TASK ITEM:
Copy the entries exactly. Leave out any pictures.

GIVEN DATA:
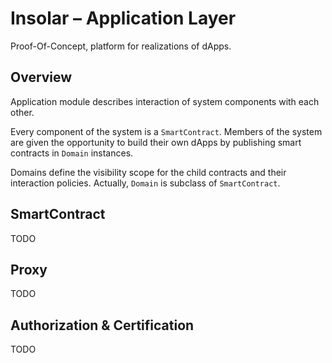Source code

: Insolar – Application Layer
==================================================
Proof-Of-Concept, platform for realizations of dApps.

Overview
--------
Application module describes interaction of system components with each other.

Every component of the system is a `SmartContract`. Members of the system are given the opportunity to build their own dApps by publishing smart contracts in `Domain` instances.

Domains define the visibility scope for the child contracts and their interaction policies. Actually, `Domain` is subclass of `SmartContract`.


SmartContract
--------
TODO

Proxy
--------
TODO

Authorization & Certification
---------
TODO
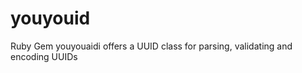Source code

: youyouid
========

Ruby Gem youyouaidi offers a UUID class for parsing, validating and encoding UUIDs
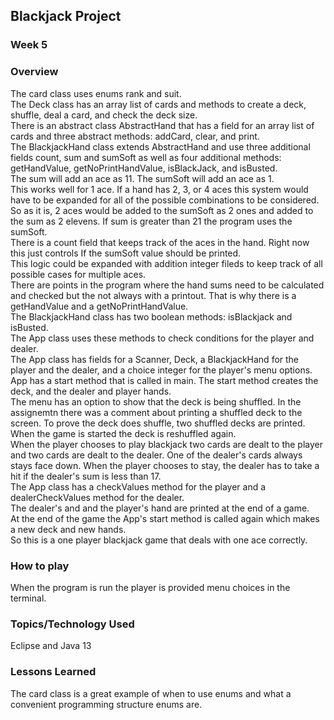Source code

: ## Blackjack Project

### Week 5

### Overview
The card class uses enums rank and suit.<br>
The Deck class has an array list of cards and methods to create a deck, shuffle, deal a card, and check the deck size.<br>
There is an abstract class AbstractHand that has a field for an array list of cards and three abstract methods: addCard, clear, and print.<br>
The BlackjackHand class extends AbstractHand and use three additional fields count, sum and sumSoft as well as four additional methods: getHandValue, getNoPrintHandValue, isBlackJack, and isBusted.<br>
The sum will add an ace as 11. The sumSoft will add an ace as 1.<br>
This works well for 1 ace. If a hand has 2, 3, or 4 aces this system would have to be expanded for all of the possible combinations to be considered. So as it is, 2 aces would be added to the sumSoft as 2 ones and added to the sum as 2 elevens. If sum is greater than 21 the program uses the sumSoft.<br>
There is a count field that keeps track of the aces in the hand. Right now this just controls If the sumSoft value should be printed.<br>
This logic could be expanded with addition integer fileds to keep track of all possible cases for multiple aces.<br>
There are points in the program where the hand sums need to be calculated and checked but the not always with a printout. That is why there is a getHandValue and a getNoPrintHandValue.<br>
The BlackjackHand class has two boolean methods: isBlackjack and isBusted.<br>
The App class uses these methods to check conditions for the player and dealer.<br>
The App class has fields for a Scanner, Deck, a BlackjackHand for the player and the dealer, and a choice integer for the player's menu options.<br>
App has a start method that is called in main. The start method creates the deck, and the dealer and player hands.<br>
The menu has an option to show that the deck is being shuffled. In the assignemtn there was a comment about printing a shuffled deck to the screen. To prove the deck does shuffle, two shuffled decks are printed. When the game is started the deck is reshuffled again.<br>
When the player chooses to play blackjack two cards are dealt to the player and two cards are dealt to the dealer. One of the dealer's cards always stays face down. When the player chooses to stay, the dealer has to take a hit if the dealer's sum is less than 17.<br>
The App class has a checkValues method for the player and a dealerCheckValues method for the dealer. <br>
The dealer's and and the player's hand are printed at the end of a game.<br>
At the end of the game the App's start method is called again which makes a new deck and new hands. <br>
So this is a one player blackjack game that deals with one ace correctly.<br>

### How to play
When the program is run the player is provided menu choices in the terminal.<br>

### Topics/Technology Used
Eclipse and Java 13

### Lessons Learned
The card class is a great example of when to use enums and what a convenient programming structure enums are.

EXPECTED ANSWER:
Source code

: Insolar – Application Layer
==================================================
Proof-Of-Concept, platform for realizations of dApps.

Overview
--------
Application module describes interaction of system components with each other.

Every component of the system is a `SmartContract`. Members of the system are given the opportunity to build their own dApps by publishing smart contracts in `Domain` instances.

Domains define the visibility scope for the child contracts and their interaction policies. Actually, `Domain` is subclass of `SmartContract`.


SmartContract
--------
TODO

Proxy
--------
TODO

Authorization & Certification
---------
TODO
Source code

: youyouid
========

Ruby Gem youyouaidi offers a UUID class for parsing, validating and encoding UUIDs
Source code

: ## Blackjack Project

### Week 5

### Overview
The card class uses enums rank and suit.<br>
The Deck class has an array list of cards and methods to create a deck, shuffle, deal a card, and check the deck size.<br>
There is an abstract class AbstractHand that has a field for an array list of cards and three abstract methods: addCard, clear, and print.<br>
The BlackjackHand class extends AbstractHand and use three additional fields count, sum and sumSoft as well as four additional methods: getHandValue, getNoPrintHandValue, isBlackJack, and isBusted.<br>
The sum will add an ace as 11. The sumSoft will add an ace as 1.<br>
This works well for 1 ace. If a hand has 2, 3, or 4 aces this system would have to be expanded for all of the possible combinations to be considered. So as it is, 2 aces would be added to the sumSoft as 2 ones and added to the sum as 2 elevens. If sum is greater than 21 the program uses the sumSoft.<br>
There is a count field that keeps track of the aces in the hand. Right now this just controls If the sumSoft value should be printed.<br>
This logic could be expanded with addition integer fileds to keep track of all possible cases for multiple aces.<br>
There are points in the program where the hand sums need to be calculated and checked but the not always with a printout. That is why there is a getHandValue and a getNoPrintHandValue.<br>
The BlackjackHand class has two boolean methods: isBlackjack and isBusted.<br>
The App class uses these methods to check conditions for the player and dealer.<br>
The App class has fields for a Scanner, Deck, a BlackjackHand for the player and the dealer, and a choice integer for the player's menu options.<br>
App has a start method that is called in main. The start method creates the deck, and the dealer and player hands.<br>
The menu has an option to show that the deck is being shuffled. In the assignemtn there was a comment about printing a shuffled deck to the screen. To prove the deck does shuffle, two shuffled decks are printed. When the game is started the deck is reshuffled again.<br>
When the player chooses to play blackjack two cards are dealt to the player and two cards are dealt to the dealer. One of the dealer's cards always stays face down. When the player chooses to stay, the dealer has to take a hit if the dealer's sum is less than 17.<br>
The App class has a checkValues method for the player and a dealerCheckValues method for the dealer. <br>
The dealer's and and the player's hand are printed at the end of a game.<br>
At the end of the game the App's start method is called again which makes a new deck and new hands. <br>
So this is a one player blackjack game that deals with one ace correctly.<br>

### How to play
When the program is run the player is provided menu choices in the terminal.<br>

### Topics/Technology Used
Eclipse and Java 13

### Lessons Learned
The card class is a great example of when to use enums and what a convenient programming structure enums are.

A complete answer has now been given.